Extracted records

• • •

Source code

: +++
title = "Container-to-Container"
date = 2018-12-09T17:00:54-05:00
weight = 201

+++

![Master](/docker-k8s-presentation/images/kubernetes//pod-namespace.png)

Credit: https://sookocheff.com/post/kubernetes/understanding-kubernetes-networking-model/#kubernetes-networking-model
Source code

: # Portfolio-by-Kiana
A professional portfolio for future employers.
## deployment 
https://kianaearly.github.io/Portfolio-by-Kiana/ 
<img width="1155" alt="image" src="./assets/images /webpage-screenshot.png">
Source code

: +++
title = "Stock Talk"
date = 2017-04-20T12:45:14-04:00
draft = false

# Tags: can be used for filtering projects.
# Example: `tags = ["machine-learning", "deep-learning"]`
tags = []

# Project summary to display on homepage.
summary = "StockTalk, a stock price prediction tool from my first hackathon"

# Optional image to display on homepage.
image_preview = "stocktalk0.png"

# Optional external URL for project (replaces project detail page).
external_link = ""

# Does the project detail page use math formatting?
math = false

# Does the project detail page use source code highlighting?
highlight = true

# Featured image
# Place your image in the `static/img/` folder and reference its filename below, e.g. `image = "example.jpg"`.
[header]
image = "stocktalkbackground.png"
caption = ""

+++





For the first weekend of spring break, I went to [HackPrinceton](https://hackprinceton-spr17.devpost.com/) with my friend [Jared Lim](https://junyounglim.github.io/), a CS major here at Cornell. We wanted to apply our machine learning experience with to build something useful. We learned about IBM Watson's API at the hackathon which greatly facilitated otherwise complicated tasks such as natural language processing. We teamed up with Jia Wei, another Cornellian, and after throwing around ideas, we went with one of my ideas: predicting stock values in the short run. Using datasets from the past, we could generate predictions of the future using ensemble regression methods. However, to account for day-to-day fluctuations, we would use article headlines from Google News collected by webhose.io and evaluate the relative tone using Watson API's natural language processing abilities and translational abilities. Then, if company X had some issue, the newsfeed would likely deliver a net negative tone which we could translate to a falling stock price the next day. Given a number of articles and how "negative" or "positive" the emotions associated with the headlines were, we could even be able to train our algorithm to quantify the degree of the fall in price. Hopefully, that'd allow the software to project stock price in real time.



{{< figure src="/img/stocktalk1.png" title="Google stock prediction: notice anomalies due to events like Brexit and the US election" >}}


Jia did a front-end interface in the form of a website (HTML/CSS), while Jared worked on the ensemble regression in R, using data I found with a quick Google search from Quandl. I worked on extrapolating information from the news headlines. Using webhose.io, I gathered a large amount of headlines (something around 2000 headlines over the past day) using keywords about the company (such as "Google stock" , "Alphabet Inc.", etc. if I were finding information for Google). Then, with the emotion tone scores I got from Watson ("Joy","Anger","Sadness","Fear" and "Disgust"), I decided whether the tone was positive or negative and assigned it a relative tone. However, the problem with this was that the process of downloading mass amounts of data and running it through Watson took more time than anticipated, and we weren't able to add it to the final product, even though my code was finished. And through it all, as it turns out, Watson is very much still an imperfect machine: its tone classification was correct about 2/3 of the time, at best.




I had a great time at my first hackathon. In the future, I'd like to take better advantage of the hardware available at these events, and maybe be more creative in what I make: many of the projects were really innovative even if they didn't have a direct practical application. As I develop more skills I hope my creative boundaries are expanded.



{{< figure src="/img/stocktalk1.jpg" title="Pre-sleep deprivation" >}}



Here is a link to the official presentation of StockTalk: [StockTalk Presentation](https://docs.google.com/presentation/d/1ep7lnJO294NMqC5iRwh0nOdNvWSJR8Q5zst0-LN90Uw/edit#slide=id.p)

• • •

__Prompt__.
Which lines of the data include the word "date"? Copy each one.

__Exercise solution__.
date = 2018-12-09T17:00:54-05:00
date = 2017-04-20T12:45:14-04:00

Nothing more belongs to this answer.